Records excerpted from a collection
• • •
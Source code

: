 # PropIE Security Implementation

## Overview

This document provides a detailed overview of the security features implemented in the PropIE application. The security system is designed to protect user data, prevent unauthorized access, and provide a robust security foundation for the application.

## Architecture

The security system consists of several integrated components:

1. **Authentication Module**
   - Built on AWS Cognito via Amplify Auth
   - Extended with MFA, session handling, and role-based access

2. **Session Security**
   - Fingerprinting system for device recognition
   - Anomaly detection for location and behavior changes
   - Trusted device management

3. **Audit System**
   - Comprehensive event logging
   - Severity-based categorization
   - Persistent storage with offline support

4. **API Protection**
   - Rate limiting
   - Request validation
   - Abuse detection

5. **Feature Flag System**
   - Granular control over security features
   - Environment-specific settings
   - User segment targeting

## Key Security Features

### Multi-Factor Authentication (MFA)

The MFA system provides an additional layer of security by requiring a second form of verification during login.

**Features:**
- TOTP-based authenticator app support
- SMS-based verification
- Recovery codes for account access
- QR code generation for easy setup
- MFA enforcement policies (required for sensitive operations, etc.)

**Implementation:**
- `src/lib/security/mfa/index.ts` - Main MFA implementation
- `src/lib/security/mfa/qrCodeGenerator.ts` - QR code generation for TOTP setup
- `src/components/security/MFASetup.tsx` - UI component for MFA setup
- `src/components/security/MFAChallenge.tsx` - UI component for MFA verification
• • •
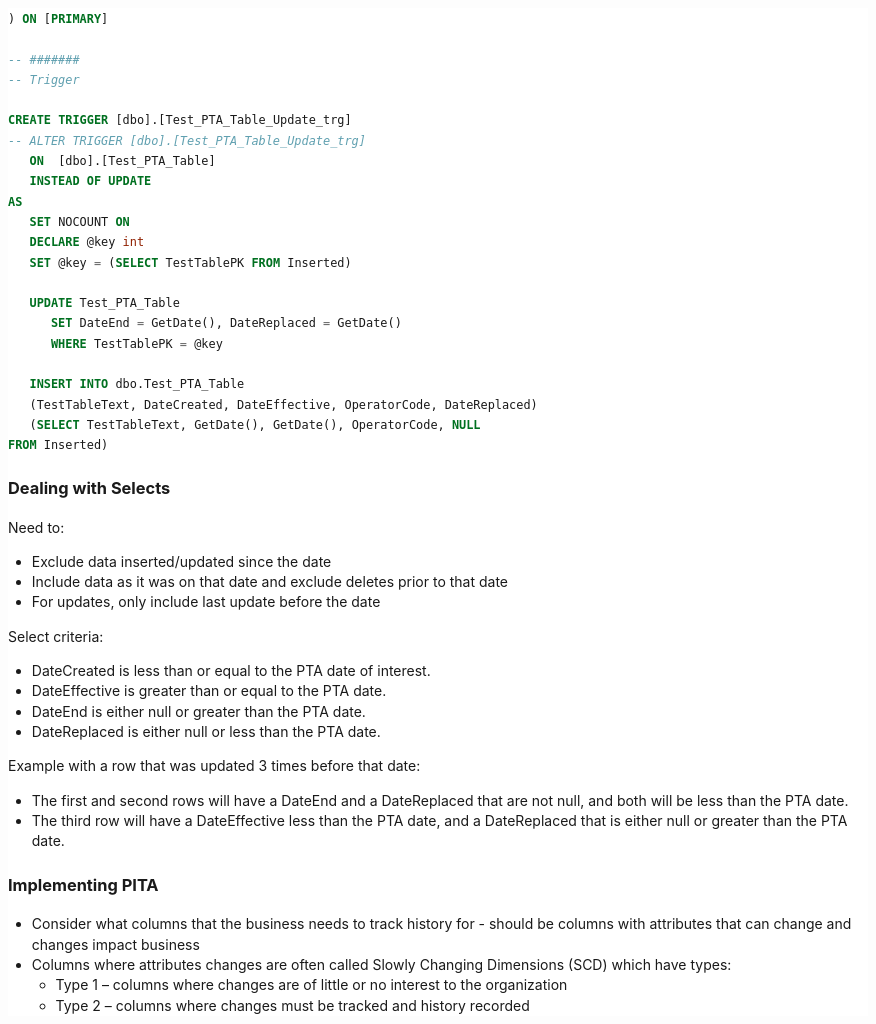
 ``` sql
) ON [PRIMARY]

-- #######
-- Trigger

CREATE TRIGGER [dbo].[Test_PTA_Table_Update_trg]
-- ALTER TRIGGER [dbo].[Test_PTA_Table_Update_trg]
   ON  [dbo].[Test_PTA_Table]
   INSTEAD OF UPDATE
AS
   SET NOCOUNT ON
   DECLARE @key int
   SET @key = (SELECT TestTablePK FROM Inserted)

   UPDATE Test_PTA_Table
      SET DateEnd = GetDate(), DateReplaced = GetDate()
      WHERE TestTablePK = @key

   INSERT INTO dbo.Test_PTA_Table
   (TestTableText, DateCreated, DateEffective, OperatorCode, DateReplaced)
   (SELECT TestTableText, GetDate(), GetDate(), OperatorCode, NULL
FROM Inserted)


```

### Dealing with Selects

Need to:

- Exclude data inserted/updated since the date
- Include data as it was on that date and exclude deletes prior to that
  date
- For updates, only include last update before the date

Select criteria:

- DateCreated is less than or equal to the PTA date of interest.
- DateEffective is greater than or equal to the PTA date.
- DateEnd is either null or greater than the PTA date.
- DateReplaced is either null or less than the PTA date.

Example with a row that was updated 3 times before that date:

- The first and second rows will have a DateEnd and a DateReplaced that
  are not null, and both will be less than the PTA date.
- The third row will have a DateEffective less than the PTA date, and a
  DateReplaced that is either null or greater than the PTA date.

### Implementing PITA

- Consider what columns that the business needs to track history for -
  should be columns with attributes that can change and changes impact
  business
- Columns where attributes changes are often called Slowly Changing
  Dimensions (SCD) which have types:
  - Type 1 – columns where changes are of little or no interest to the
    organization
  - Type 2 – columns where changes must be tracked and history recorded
• • •
Across the records above, how many lines hold the string "based"? The number alone will do.

## RESPONSE TO THIS EXERCISE
4